### How to complete this task
Filter the entries for the string "用户滚动页面". Copy each line that has it.

(Dataset records)

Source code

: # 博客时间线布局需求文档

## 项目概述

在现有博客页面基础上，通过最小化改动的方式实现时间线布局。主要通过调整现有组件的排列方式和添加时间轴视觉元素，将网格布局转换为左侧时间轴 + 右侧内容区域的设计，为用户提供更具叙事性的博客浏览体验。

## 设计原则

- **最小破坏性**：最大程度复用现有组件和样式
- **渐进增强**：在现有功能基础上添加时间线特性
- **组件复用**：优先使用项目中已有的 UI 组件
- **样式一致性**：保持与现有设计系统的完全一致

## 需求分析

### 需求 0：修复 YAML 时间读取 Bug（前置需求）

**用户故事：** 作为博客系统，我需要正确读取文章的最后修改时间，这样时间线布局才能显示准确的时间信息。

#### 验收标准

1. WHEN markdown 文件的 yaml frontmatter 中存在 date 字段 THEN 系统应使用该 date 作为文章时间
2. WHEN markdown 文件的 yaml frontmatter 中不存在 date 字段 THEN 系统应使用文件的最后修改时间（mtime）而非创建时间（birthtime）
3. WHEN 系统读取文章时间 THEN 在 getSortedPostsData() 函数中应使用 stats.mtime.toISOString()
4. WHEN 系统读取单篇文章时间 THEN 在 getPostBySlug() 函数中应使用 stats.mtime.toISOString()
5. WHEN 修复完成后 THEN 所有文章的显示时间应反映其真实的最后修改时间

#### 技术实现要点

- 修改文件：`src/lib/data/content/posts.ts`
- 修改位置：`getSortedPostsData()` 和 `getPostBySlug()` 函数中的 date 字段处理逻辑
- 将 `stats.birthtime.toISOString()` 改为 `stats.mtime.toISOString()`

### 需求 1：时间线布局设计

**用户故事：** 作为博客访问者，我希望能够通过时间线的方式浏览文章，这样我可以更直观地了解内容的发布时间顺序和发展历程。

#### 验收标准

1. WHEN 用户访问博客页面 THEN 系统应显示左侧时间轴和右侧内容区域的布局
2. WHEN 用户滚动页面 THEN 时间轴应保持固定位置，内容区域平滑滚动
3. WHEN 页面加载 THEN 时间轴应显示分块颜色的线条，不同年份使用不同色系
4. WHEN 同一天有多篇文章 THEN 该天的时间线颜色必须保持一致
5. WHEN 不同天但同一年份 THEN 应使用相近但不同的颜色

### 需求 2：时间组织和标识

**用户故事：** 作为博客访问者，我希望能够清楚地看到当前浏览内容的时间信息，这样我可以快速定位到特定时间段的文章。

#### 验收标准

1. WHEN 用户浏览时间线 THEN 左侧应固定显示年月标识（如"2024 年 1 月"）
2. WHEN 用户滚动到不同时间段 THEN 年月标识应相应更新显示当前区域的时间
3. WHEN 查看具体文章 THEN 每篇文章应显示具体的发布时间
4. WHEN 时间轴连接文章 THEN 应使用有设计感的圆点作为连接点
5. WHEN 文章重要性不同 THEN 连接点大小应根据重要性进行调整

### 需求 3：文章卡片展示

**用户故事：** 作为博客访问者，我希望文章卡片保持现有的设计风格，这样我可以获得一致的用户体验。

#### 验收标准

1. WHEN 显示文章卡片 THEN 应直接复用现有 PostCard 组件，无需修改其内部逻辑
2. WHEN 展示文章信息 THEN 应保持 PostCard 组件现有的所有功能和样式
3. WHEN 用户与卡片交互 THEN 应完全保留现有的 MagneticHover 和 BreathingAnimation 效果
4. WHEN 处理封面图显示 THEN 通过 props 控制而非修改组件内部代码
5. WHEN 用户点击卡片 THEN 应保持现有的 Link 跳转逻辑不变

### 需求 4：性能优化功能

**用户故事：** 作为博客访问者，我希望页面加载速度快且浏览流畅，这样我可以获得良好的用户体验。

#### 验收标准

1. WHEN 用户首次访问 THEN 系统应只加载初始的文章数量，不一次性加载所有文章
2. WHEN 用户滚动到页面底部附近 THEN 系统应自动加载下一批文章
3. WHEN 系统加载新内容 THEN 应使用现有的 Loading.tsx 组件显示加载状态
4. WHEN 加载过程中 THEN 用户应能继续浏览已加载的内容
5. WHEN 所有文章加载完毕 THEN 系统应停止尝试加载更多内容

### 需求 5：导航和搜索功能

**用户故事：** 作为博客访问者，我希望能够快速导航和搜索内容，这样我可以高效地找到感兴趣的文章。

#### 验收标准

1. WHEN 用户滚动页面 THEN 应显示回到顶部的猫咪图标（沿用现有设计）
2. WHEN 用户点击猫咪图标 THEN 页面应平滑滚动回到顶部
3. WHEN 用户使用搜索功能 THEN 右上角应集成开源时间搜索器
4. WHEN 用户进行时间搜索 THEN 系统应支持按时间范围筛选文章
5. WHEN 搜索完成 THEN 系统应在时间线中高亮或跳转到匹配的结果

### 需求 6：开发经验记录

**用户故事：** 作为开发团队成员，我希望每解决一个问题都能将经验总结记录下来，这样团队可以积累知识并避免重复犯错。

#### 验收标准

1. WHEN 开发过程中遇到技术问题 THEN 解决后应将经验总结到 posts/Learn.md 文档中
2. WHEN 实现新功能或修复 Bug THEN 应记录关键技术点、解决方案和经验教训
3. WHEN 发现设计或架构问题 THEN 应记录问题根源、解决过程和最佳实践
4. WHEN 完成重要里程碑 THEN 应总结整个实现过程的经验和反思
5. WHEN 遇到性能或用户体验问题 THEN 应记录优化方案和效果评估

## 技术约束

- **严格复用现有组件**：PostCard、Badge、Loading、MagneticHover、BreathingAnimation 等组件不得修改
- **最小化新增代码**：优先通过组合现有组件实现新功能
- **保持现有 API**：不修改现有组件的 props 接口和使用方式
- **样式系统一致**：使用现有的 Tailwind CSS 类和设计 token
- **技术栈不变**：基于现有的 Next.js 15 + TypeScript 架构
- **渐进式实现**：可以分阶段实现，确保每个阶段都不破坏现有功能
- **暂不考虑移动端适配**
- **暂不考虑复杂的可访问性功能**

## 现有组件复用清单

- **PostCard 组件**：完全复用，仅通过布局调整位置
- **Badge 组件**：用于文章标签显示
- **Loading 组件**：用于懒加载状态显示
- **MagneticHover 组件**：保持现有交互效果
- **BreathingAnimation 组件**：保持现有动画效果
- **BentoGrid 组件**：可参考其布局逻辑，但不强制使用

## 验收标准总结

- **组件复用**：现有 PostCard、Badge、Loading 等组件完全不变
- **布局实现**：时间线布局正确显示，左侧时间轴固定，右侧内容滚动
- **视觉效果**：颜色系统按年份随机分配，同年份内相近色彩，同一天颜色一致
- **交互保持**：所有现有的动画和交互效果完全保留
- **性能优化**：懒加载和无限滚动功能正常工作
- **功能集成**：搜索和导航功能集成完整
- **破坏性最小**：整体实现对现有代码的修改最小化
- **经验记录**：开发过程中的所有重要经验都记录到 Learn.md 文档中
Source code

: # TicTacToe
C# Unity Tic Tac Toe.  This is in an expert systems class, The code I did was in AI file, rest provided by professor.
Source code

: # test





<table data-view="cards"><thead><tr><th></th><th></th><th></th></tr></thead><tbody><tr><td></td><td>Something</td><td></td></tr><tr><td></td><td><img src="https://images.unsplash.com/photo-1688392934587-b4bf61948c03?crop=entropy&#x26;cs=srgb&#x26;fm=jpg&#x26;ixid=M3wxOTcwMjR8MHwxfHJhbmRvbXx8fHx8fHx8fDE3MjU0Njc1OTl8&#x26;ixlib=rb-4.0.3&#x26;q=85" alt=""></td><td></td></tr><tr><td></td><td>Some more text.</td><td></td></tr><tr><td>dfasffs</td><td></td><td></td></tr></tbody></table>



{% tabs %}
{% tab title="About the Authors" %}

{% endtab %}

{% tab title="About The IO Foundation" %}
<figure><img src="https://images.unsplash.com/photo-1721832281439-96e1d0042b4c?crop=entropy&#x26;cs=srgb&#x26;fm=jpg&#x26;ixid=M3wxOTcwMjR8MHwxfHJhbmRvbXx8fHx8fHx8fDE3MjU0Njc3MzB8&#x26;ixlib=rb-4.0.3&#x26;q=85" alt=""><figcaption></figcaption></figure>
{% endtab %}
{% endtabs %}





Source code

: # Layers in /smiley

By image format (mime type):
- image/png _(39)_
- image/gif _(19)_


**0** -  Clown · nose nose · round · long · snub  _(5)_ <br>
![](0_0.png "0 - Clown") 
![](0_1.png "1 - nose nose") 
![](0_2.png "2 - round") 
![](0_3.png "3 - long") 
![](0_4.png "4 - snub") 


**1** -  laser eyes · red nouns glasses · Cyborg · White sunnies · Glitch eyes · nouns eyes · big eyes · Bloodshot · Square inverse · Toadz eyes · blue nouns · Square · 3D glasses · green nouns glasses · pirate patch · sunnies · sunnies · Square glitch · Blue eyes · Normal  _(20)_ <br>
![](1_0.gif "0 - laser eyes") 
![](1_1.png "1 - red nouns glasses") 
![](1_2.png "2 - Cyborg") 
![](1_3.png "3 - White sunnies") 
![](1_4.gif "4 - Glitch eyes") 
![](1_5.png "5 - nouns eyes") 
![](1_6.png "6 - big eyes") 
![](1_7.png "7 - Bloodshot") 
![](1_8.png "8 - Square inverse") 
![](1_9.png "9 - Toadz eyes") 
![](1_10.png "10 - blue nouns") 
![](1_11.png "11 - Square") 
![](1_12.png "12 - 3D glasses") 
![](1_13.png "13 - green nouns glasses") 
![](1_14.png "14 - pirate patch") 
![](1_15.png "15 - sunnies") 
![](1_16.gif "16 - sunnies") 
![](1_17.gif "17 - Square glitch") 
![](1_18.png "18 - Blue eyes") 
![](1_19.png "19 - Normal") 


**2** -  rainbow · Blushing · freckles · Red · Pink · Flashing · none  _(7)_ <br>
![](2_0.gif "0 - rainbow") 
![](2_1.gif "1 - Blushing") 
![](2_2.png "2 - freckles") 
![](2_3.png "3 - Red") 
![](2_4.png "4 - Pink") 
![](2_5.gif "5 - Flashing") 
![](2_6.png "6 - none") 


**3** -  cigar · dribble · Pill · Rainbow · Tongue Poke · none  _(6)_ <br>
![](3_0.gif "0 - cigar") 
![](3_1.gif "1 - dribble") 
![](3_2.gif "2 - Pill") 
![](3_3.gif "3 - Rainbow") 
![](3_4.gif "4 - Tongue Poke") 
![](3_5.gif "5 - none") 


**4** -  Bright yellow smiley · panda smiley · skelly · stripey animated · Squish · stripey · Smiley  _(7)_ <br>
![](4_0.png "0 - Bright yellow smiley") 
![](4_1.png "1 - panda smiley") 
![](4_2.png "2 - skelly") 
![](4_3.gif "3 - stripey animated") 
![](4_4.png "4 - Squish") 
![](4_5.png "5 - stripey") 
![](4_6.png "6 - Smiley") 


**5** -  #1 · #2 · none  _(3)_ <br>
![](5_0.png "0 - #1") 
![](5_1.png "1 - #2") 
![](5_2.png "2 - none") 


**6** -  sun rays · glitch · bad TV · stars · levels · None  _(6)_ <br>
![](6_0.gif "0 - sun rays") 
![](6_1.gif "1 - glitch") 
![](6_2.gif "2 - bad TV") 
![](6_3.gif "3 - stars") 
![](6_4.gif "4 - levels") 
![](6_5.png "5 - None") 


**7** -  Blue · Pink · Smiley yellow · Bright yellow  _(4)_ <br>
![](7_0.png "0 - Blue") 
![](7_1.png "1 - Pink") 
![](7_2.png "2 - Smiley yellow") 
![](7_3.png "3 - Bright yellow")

### Task response
2. WHEN 用户滚动页面 THEN 时间轴应保持固定位置，内容区域平滑滚动
1. WHEN 用户滚动页面 THEN 应显示回到顶部的猫咪图标（沿用现有设计）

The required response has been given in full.